No, chocolate is NOT good for you! Chocolate contains high amounts of saturated fat and lots of added sugar, both of which are bad for you. Commercial drinking chocolate is also unhealthy because of the added sugar, milk solids and high level of saturated fats.
Although many studies show chocolate has some beneficial effects, these effects are due to the cocoa component and are FAR more effective in the form of pure cocoa or raw cacao powder than they are in chocolate. You only need a small amount of cocoa or raw cacao powder to experience these benefits, but the benefits you receive from chocolate are quickly outweighed by the intake of bad macronutrients. People will take any hint of goodness present to label something they love as ‘healthy’. Ice-cream contains calcium – does this make ice-cream healthy? No way!

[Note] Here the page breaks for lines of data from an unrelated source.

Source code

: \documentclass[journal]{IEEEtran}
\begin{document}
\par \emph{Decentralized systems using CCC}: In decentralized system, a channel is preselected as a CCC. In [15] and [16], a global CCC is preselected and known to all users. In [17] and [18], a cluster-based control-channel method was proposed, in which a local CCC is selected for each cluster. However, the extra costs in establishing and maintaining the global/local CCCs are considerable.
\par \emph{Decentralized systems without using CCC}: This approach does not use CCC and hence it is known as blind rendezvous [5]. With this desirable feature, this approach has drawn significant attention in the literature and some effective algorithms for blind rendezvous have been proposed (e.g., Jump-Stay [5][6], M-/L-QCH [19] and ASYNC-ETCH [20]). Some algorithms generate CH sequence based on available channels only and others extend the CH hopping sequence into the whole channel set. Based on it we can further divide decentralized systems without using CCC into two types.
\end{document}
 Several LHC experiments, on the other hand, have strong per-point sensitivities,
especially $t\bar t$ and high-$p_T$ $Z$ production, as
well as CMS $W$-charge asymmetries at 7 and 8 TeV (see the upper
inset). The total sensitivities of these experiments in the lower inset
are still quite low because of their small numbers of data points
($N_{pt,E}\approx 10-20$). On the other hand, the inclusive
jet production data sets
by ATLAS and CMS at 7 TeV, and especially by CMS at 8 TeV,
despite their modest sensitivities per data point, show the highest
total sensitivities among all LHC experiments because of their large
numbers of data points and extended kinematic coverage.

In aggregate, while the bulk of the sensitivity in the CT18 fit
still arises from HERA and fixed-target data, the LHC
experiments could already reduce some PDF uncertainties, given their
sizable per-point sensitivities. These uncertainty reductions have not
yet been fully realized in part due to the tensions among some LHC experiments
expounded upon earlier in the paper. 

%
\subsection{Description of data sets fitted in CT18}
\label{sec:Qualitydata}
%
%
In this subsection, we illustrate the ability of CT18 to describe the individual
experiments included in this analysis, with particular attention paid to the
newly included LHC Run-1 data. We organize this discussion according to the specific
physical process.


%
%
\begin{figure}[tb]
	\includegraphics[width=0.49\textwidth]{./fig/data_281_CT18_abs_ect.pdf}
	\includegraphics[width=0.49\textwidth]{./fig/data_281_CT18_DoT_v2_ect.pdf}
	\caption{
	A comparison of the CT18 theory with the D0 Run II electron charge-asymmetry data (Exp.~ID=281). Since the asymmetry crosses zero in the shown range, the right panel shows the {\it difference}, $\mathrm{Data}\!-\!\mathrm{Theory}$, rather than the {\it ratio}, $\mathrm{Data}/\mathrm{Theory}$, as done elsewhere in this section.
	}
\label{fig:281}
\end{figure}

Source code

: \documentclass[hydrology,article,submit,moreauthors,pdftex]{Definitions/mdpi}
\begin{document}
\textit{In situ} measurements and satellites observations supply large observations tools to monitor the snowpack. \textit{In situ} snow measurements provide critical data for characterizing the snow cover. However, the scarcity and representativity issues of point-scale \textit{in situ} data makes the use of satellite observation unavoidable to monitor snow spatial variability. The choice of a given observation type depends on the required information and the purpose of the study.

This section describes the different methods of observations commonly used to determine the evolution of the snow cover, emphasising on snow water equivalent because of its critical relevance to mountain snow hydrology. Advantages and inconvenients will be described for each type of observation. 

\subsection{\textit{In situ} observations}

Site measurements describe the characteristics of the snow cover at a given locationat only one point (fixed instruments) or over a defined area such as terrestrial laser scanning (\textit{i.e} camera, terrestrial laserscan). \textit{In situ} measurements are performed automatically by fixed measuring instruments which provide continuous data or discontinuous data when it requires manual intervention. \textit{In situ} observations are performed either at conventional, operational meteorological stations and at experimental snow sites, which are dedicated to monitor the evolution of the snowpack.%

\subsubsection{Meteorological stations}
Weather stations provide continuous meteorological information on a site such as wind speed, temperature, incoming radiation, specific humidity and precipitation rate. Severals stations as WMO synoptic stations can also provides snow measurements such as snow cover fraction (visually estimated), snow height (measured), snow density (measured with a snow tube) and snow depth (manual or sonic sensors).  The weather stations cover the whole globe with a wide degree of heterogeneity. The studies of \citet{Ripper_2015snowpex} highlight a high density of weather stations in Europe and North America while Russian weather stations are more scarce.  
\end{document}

CHOCOLATE IS NOT HEALTHY!!
To summarise, there is a clear difference between raw cacao and cocoa powders when it comes to the amount of beneficial antioxidants present. Raw cacao is by far the highest in antioxidant activity, followed by natural cocoa powder and lastly Dutch-processed cocoa powder. This is because the antioxidants are destroyed or converted to forms that cannot be absorbed when the cocoa is heated or subjected to chemical treatment (Dutch-processed) during production.
Although raw cacao is one of the richest sources of antioxidants for weight, it should not be consumed in excess because of its oxalic acid and theobromine content. The extremely high amount of dietary fibre may also disagree with some people when consumed in excess! It is far more reasonable to eat lots of acai berries or goji berries than the same weight in raw cacao powder.
Also, it is important to keep in mind that raw cacao powder is only better than natural cocoa powder because it has not been subjected to high temperatures, so it is probably no more beneficial to use raw cacao than natural cocoa in recipes that require heating, including hot beverages. This is not to say natural cocoa is not beneficial – it certainly is, and you should use this in your baking instead of Dutch-processed cocoa powder or chocolate itself, or in hot chocolates instead of drinking chocolate mixes which contain lots of added sugar and fat. It’s just that if you are paying the extra (which can be a fair bit extra) for raw cacao powder, you probably want to use it in raw recipes in order to retain its goodness.
Keep in mind also that the addition of dairy products inhibits absorption of the antioxidants from raw cacao and cocoa powders, so use non-dairy milks such as rice milk, soy milk or almond milk in your hot chocolates or better yet, just use water.